Ohne Zweifel hingegen ist die Geburt des Neujahrskonzerts aus dem Geist nationalsozialistischer Unterhaltungsideologie belegt. Der nazitreue Dirigent Clemens Krauss leitet am 31. Dezember 1939 erstmals ein Johann-Strauß-Programm, das im Radio übertragen wird. Je heftiger der Krieg wütet, desto stärker hallen Walzerklänge durchs Reich. Missliebige Dokumente über den „Vierteljuden“ Strauß bleiben im Tresor des Propagandaministeriums verschlossen. Bis Kriegsende steigt die Strauß-Rate in den Orchesterprogrammen auf über 50 Prozent an, recherchieren die Historiker. Tote, Trümmer, Walzer – ein forderndes Erbe. Alle Facetten gehörten jetzt auf den Tisch, fordert Kommissionschef Rathkolb. „Wir werden weiter korrigieren, verfeinern und ergänzen.“

„Differenzierungen lohnen sich immer“, urteilt auch Nike Wagner, die ihren Familienclan stets dazu drängt, endlich alle Privatarchive zu öffnen, um die NS- Vergangenheit der Wagners transparent zu machen. Dabei geht es weniger um Sensationsfunde, die Verstrickungen Bayreuths sind hinlänglich bekannt. Doch angesichts eines beispiellosen Kulturbruchs im Nationalsozialismus kann es keine Flucht ins Private oder in die Kunst geben – nicht für die Wagners, nicht für staatstragende Musiker. In Bayreuth repariert man jetzt notdürftig. Die Ausstellung „Verstummte Stimmen – Die Bayreuther Festspiele und die Juden 1876 bis 1945“ wird über das gesamte Wagner-Jubiläumsjahr verlängert.

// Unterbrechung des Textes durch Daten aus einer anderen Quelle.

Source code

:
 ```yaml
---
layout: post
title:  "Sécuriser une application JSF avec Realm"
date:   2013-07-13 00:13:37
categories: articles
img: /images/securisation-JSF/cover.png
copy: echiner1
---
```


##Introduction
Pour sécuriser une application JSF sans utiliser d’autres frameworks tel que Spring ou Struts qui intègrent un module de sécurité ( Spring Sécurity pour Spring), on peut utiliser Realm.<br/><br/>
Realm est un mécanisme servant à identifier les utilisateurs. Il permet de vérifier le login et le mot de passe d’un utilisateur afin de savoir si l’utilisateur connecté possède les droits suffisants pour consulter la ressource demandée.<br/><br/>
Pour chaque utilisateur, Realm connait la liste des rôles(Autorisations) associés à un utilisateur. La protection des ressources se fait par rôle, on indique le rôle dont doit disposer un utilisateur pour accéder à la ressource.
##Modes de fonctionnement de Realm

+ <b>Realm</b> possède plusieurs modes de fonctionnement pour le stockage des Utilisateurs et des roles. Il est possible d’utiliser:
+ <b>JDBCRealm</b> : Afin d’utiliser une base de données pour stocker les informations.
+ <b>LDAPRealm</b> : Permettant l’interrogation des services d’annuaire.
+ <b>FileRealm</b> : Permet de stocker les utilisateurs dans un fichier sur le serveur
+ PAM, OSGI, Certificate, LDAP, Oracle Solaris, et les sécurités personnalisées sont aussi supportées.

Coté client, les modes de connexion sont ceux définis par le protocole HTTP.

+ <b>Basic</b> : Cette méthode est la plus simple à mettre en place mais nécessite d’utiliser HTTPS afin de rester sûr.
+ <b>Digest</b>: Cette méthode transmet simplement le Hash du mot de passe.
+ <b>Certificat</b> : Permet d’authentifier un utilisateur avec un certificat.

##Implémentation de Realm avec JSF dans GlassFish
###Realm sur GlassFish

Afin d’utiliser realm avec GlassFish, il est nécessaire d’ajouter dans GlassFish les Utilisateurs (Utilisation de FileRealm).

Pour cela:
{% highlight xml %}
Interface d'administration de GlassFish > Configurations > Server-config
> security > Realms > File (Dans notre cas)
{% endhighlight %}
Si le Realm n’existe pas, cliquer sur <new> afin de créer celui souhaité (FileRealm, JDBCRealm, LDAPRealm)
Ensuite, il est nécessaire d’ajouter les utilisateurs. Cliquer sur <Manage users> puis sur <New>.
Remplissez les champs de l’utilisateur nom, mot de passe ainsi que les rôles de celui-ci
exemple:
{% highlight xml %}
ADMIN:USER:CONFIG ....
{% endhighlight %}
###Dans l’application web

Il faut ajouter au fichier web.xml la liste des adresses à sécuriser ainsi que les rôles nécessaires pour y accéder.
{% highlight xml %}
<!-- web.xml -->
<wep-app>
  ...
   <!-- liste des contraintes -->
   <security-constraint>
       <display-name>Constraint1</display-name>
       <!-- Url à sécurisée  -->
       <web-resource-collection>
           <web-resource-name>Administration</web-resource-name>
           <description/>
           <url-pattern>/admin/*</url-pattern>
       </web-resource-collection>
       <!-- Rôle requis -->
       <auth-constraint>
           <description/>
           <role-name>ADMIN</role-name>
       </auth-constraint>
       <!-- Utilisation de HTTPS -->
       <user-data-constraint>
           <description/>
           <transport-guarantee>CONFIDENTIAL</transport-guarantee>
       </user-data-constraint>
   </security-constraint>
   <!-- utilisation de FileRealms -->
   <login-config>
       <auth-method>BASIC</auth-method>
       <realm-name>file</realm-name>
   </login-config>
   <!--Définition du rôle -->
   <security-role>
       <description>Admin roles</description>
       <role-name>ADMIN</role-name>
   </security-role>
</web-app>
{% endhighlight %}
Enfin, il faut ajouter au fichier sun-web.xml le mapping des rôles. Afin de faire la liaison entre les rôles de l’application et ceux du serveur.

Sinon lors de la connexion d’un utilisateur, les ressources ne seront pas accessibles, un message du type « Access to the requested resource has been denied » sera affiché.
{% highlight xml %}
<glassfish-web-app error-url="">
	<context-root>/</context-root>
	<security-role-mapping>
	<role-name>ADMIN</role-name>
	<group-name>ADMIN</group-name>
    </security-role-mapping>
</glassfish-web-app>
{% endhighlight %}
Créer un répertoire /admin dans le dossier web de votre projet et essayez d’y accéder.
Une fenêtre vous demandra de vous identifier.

In Berlin ist man bei der Aufarbeitung der NS-Vergangenheit weiter. Die Philharmoniker haben sich anlässlich ihres 125. Geburtstags 2007 intensiv mit ihrer Rolle als „Reichsorchester“ auseinandergesetzt. Von den Machthabern vor dem finanziellen Ruin geschützt, hatten die Musiker bereitwillig Propagandaauftritte übernommen, vor allem in den okkupierten Ländern. Der Historiker Misha Aster ließ damals auch keinen Zweifel am zweimaligen Parteieintritt von Herbert von Karajan. Auf Grundlage von Ashers Ergebnissen schuf der Filmemacher Enrique Sanchez Lansch die Dokumentation „Das Reichsorchester“, den die Philharmoniker nun erneut im Hermann-Wolff-Saal zeigen, benannt nach ihrem langjährigen Konzertagenten. Dessen Unternehmen wurde 1935 unter Zwang liquidiert.

„Schatten der Vergangenheit“ läuft am heutigen Samstag um 21.15 Uhr auf 3sat. Die Berliner Philharmoniker zeigen die Dokumentation „Das Reichsorchester“ am 10.4. um 18 Uhr im Hermann-Wolff-Saal. Die Ausstellung „Verstummte Stimmen“ ist noch bis Ende 2013 in Bayreuth zu sehen. Die Historikerkommission macht ihre Ergebnisse auf www.wienerphilharmoniker.at zugänglich.